* Task requirements *
Below are some records; quote exactly the lines from the one that contains "- Screen Space Reflections" through the one that contains "Ray Tracing extensions.", inclusive, and no others.

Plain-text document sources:

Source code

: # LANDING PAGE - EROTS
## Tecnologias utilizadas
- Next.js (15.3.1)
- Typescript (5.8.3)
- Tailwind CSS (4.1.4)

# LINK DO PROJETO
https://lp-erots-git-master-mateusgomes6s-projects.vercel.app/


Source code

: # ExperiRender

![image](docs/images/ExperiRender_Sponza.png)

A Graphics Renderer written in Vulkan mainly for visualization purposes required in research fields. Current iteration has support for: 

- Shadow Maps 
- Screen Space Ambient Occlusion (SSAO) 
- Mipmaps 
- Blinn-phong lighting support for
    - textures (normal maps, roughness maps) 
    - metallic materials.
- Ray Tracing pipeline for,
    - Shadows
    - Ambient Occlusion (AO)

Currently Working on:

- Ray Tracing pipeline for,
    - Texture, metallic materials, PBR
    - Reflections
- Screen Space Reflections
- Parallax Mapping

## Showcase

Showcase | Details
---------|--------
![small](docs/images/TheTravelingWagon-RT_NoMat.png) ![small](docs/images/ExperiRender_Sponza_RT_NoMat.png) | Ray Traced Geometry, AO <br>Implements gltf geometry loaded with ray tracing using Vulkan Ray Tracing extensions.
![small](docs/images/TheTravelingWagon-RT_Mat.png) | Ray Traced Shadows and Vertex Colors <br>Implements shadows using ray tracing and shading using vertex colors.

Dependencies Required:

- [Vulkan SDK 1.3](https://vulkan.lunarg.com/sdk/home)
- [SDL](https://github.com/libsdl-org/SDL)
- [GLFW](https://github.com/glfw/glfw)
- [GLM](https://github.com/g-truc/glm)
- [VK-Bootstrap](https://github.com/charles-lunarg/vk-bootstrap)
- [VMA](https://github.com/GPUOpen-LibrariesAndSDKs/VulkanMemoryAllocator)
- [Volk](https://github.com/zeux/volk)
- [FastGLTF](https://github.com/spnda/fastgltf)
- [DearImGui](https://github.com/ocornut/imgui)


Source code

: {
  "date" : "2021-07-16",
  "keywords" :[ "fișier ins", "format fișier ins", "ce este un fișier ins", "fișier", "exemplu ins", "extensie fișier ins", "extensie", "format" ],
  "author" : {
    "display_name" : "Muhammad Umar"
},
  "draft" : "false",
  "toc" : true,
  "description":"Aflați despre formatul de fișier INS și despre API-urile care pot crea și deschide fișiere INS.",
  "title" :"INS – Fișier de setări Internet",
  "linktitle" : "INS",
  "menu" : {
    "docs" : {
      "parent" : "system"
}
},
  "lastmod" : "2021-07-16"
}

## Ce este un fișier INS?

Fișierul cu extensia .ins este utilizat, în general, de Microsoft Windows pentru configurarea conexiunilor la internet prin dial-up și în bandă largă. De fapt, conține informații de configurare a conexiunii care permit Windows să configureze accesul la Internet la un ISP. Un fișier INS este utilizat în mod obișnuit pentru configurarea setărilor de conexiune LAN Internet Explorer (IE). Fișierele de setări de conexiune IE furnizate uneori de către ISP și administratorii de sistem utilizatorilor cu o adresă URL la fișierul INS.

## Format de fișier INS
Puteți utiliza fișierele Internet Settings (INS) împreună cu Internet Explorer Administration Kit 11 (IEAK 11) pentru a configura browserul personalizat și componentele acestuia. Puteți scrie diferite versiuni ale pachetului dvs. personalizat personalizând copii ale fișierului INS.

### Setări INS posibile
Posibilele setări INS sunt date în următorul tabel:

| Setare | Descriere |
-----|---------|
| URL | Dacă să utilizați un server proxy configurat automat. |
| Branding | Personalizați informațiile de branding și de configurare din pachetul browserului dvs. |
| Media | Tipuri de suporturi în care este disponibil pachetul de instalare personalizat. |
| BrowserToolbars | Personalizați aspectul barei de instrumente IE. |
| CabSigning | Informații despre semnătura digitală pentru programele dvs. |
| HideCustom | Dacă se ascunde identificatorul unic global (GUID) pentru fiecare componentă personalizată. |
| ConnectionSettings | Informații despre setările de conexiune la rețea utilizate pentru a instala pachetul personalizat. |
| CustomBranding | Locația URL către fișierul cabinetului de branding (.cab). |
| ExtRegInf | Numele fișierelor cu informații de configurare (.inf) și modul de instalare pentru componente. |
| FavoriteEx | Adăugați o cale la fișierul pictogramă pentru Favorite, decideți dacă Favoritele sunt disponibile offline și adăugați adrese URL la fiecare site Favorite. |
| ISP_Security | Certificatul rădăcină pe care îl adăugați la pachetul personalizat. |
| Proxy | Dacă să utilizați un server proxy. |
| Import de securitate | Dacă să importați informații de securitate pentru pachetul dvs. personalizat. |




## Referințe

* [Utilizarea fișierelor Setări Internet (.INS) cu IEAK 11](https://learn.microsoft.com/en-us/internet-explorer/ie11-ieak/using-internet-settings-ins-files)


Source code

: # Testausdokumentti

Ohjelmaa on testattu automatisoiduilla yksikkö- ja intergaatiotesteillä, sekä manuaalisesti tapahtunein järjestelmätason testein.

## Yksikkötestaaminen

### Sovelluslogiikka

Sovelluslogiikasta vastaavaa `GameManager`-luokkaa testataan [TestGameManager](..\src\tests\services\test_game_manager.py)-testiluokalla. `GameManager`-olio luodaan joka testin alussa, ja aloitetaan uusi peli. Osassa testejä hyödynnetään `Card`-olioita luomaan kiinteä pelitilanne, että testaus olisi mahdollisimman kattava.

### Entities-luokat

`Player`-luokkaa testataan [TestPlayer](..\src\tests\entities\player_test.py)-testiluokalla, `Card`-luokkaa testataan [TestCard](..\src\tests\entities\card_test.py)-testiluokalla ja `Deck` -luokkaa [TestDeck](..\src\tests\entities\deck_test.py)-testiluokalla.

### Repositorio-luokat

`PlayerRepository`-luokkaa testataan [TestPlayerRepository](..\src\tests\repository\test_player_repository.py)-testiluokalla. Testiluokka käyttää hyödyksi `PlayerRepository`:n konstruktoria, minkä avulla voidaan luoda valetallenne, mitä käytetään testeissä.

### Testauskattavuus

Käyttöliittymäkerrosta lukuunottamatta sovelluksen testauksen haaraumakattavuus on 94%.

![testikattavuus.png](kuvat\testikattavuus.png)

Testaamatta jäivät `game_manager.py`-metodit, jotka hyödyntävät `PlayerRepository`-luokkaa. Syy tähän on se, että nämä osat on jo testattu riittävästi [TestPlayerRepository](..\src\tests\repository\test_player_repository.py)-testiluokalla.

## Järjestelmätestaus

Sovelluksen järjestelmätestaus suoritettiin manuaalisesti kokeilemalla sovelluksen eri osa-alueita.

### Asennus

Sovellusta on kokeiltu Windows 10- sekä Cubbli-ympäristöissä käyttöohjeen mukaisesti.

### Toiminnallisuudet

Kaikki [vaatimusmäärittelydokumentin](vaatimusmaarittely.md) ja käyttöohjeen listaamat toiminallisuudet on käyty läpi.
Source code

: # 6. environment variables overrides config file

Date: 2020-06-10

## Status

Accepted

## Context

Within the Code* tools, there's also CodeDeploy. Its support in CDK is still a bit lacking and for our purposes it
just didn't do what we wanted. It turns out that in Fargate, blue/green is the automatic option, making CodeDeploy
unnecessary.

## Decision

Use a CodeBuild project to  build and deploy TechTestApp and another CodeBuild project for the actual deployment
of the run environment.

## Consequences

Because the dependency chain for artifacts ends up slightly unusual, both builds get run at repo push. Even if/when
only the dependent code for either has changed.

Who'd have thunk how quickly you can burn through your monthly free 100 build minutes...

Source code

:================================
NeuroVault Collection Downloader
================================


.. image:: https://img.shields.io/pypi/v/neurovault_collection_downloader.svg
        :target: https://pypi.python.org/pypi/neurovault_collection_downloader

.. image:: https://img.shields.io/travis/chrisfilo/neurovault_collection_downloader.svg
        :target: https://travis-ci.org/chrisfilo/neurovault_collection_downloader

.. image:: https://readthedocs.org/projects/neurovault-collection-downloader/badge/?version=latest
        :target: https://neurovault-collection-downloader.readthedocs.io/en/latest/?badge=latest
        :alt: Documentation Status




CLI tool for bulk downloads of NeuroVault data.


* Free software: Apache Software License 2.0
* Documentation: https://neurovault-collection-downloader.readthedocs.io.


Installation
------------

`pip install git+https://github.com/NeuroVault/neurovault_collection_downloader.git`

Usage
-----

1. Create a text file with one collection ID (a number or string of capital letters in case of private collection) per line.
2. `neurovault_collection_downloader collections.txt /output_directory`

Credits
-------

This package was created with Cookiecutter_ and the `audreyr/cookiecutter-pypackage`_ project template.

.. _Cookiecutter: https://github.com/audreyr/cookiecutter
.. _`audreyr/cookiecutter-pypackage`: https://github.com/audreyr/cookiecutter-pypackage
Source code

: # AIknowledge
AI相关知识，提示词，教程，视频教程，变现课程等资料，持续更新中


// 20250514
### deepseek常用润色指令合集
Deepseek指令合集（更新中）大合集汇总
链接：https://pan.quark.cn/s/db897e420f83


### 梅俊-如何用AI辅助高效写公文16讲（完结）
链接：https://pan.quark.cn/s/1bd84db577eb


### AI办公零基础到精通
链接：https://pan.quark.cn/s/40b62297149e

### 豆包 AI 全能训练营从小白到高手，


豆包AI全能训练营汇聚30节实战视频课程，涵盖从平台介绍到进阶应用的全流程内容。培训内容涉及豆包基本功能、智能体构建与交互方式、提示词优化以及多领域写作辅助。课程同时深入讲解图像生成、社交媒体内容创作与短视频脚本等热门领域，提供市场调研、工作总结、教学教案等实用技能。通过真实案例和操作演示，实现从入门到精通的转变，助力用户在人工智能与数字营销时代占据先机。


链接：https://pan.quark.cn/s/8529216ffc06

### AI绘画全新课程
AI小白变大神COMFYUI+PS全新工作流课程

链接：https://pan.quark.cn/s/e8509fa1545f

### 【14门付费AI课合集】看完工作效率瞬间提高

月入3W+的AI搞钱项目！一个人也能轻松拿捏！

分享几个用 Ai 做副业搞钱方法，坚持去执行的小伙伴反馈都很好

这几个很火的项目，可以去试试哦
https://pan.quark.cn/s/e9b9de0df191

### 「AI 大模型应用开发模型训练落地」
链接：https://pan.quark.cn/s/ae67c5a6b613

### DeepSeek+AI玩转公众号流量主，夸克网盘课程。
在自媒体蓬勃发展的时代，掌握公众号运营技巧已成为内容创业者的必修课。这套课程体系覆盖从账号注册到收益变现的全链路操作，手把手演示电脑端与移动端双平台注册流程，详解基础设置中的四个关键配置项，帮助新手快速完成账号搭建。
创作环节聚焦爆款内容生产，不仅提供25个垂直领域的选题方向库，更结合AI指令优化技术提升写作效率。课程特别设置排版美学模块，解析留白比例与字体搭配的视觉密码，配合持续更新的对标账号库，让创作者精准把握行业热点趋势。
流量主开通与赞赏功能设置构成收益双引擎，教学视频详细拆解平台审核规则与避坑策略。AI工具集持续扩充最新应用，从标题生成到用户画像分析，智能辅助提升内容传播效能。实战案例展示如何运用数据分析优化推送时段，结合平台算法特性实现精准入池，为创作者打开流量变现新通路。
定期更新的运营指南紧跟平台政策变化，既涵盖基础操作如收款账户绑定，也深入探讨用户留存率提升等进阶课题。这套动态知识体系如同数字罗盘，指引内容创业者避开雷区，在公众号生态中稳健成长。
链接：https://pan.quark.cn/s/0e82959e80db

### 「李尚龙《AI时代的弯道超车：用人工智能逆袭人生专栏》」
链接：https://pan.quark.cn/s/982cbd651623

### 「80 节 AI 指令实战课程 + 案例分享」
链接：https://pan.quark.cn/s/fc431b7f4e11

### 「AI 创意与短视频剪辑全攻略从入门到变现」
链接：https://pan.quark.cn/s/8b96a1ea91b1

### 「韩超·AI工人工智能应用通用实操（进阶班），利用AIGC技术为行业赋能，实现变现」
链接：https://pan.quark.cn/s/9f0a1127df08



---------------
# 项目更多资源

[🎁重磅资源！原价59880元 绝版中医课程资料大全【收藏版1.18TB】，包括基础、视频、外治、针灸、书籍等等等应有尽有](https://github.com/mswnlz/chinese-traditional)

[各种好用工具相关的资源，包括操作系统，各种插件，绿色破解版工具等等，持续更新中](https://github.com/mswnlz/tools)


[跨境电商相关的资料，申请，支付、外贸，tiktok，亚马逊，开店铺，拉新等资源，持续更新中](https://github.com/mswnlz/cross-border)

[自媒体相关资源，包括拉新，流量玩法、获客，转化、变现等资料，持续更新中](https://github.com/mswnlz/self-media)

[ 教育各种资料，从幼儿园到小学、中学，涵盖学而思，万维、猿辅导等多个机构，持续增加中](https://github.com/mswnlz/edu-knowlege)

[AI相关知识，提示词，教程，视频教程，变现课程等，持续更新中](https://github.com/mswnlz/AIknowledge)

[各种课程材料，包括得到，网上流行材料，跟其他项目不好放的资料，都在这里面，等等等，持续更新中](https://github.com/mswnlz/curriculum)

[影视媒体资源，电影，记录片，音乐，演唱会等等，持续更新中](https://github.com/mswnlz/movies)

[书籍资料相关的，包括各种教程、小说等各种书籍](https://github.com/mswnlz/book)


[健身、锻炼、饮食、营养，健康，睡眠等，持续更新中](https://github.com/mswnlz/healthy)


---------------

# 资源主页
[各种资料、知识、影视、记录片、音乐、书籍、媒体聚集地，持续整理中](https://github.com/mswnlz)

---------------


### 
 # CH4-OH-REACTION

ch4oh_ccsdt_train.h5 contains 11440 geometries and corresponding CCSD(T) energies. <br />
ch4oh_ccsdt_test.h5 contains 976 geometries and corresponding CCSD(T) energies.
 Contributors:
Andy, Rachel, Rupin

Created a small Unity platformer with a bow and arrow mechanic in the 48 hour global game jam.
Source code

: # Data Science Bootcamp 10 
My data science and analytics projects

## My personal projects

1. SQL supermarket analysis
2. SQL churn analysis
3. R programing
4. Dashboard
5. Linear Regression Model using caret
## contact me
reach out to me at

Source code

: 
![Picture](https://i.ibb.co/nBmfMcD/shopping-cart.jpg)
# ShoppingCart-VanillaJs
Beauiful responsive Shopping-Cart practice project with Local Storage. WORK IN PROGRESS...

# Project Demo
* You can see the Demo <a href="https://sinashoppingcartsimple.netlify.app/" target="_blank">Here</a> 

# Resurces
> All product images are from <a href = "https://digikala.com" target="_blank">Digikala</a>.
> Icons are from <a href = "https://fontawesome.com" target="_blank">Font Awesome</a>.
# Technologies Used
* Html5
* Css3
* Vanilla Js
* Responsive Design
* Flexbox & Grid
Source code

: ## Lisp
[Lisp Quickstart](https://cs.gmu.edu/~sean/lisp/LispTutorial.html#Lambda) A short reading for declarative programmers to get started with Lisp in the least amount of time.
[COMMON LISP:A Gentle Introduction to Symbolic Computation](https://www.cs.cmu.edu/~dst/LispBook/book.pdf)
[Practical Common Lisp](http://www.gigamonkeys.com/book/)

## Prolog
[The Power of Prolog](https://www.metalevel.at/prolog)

* Output *
- Screen Space Reflections
- Parallax Mapping

## Showcase

Showcase | Details
---------|--------
![small](docs/images/TheTravelingWagon-RT_NoMat.png) ![small](docs/images/ExperiRender_Sponza_RT_NoMat.png) | Ray Traced Geometry, AO <br>Implements gltf geometry loaded with ray tracing using Vulkan Ray Tracing extensions.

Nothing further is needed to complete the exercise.